Acute respiratory distress syndrome (ARDS) is breathing failure that can occur in critically ill persons with underlying illnesses. It is not a specific disease. Instead, it is a life-threatening condition that occurs when there is severe fluid buildup in both lungs. The fluid buildup prevents the lungs from working properly—that is, allowing the transfer of oxygen from air into the body and carbon dioxide out of the body into the air.

In ARDS, the tiny blood vessels (capillaries) in the lungs or the air sacs (alveoli (al-VEE-uhl-eye)) are damaged because of an infection, injury, blood loss, or inhalation injury.
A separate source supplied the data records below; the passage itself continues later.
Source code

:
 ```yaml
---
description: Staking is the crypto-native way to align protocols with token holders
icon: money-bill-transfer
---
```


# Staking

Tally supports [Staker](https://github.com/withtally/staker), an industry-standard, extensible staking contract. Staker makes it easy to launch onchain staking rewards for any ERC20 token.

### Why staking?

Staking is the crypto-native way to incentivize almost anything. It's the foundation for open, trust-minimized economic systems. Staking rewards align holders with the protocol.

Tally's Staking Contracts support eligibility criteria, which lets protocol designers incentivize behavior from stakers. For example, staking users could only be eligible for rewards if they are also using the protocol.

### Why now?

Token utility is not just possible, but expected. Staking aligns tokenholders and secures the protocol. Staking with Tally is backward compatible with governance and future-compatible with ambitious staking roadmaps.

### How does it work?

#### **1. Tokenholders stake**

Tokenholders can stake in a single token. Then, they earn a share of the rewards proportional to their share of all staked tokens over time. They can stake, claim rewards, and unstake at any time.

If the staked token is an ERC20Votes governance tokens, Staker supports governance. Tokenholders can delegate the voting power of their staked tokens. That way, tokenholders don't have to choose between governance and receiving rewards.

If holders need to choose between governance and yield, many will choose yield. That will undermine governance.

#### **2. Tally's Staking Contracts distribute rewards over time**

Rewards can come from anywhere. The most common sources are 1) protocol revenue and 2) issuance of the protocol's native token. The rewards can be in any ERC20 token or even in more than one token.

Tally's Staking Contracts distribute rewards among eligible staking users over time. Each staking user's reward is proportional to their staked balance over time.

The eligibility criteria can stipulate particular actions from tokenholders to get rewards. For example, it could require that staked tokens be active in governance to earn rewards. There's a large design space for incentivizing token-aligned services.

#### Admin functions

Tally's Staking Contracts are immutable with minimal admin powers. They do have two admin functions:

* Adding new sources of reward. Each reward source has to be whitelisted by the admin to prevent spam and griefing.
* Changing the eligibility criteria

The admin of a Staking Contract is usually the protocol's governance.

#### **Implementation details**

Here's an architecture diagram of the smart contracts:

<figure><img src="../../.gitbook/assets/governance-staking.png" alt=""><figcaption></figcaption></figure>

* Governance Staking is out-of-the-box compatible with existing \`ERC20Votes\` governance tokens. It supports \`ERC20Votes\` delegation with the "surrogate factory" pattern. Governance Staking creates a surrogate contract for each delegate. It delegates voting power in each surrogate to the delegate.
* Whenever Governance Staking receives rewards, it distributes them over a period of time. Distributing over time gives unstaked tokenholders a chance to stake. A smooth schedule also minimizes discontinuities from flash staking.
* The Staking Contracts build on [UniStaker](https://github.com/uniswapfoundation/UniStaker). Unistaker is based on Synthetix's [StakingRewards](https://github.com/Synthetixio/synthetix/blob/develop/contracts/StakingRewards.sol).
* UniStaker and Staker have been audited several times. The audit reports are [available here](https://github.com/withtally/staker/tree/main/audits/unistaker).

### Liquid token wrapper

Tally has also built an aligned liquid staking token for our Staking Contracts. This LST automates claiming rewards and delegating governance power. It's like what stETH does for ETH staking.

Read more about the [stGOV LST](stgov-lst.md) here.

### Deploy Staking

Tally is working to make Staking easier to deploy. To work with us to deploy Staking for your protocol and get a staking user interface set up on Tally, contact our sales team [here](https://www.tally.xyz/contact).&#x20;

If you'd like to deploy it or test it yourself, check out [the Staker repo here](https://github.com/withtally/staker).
Fluid leaks from the blood vessels into air sacs of the lungs. While some air sacs fill with fluid, others collapse. When the air sacs collapse or fill up with fluid, the lungs can no longer fill properly with air and the lungs become stiff. Without air entering the lungs properly, the amount of oxygen in the blood drops. When this happens, the person with ARDS must be given extra oxygen and may need the help of a breathing machine.

Breathing failure can occur very quickly after the condition begins. It may take only 1 or 2 days for fluid to build up. The process that causes ARDS may continue for weeks. If scarring occurs, this will make it harder for the lungs to take in oxygen and get rid of carbon dioxide.

In the past, only about 4 out of 10 people who developed ARDS survived. But today, with good care in a hospital's intensive or critical care unit, many people (about 7 out of 10) with ARDS survive. Although many people who survive ARDS make a full recovery, some survivors have lasting damage to their lungs.



Next: How do the lungs work? »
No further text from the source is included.